A operação conjunta executa 236 ordens judiciais e tem como alvo o tráfico de drogas, o comércio ilegal de armas e a lavagem de dinheiro em diversas regiões do país

Foto: Polícia Federal/divulgação
A Polícia Federal deflagrou, nesta terça-feira (12), a Operação Força Integrada II, uma grande ação nacional de combate ao crime organizado realizada simultaneamente em 16 estados do país. A mobilização ocorre no mesmo dia em que o governo federal apresenta o programa Brasil Contra o Crime Organizado, um pacote estimado em R$ 11 bilhões voltado ao enfrentamento de facções criminosas.
A operação é coordenada pela PF em conjunto com as Forças Integradas de Combate ao Crime Organizado (FICCOs), reunindo diferentes forças de segurança, como polícias civis, militares, penais, Polícia Rodoviária Federal e secretarias estaduais. O objetivo é atingir estruturas financeiras e operacionais de grupos criminosos.

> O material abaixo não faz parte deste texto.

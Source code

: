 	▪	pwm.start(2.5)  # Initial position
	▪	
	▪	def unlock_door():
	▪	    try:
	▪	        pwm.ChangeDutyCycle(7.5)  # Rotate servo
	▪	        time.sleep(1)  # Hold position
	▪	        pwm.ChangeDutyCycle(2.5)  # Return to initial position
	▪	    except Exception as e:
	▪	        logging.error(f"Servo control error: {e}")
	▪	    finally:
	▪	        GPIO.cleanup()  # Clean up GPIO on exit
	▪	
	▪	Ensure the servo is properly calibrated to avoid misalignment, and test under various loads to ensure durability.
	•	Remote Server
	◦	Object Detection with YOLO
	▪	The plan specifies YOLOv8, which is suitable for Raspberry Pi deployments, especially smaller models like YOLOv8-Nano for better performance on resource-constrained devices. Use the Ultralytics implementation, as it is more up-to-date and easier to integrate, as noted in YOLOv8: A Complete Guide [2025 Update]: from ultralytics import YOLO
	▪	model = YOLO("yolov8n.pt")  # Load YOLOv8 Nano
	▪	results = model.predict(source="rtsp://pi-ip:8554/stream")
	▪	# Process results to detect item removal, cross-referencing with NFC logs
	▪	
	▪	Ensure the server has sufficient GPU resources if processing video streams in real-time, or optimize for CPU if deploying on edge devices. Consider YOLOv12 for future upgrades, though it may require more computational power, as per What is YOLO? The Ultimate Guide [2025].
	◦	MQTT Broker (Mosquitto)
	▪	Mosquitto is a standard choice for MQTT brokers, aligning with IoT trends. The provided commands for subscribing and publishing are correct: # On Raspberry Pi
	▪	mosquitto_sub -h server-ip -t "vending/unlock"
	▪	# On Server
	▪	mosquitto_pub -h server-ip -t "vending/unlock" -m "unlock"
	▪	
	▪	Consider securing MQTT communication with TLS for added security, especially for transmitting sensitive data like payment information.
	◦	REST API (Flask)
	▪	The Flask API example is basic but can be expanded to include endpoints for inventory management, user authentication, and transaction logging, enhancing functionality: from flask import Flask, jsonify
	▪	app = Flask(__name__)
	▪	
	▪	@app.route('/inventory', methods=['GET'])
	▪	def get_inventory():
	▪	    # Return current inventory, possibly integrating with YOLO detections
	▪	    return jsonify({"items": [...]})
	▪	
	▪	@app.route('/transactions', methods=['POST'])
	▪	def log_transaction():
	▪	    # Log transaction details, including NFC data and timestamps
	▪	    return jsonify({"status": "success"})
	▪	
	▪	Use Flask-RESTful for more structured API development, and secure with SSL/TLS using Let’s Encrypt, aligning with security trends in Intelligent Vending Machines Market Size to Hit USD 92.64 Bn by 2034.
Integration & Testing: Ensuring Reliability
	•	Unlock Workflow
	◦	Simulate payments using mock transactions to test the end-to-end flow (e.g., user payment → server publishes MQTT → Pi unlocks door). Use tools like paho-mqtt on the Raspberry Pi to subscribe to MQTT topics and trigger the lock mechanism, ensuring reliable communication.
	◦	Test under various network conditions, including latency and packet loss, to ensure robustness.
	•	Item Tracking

Ao todo, estão sendo cumpridos 165 mandados de busca e apreensão e 71 mandados de prisão em diversos estados, incluindo Rio de Janeiro, Minas Gerais, Ceará, Rio Grande do Sul, Paraná, Santa Catarina e Maranhão. As investigações miram crimes como tráfico de drogas e armas, lavagem de dinheiro, roubo de cargas, receptação e uso de empresas de fachada.
Em diferentes frentes, as ações também investigam esquemas complexos de movimentação financeira do crime organizado. Em Minas Gerais, por exemplo, operações paralelas apuram o uso de aeronaves e “laranjas” para o tráfico, com bloqueio de dezenas de milhões de reais em bens. Já em outros estados, grupos interestaduais são alvo de prisões e bloqueios de patrimônio ligados ao comércio ilegal de armas e lavagem de capitais.
O governo federal afirma que o novo plano de enfrentamento às facções terá quatro eixos principais: sufocamento financeiro das organizações, fortalecimento do sistema prisional, combate ao tráfico de armas e melhoria na investigação de homicídios. O investimento previsto é de R$ 11 bilhões, sendo parte do Orçamento da União e parte via financiamentos do BNDES.
Segundo autoridades, a estratégia busca enfraquecer a base econômica do crime organizado, considerado hoje altamente estruturado e com atuação em diferentes setores da economia.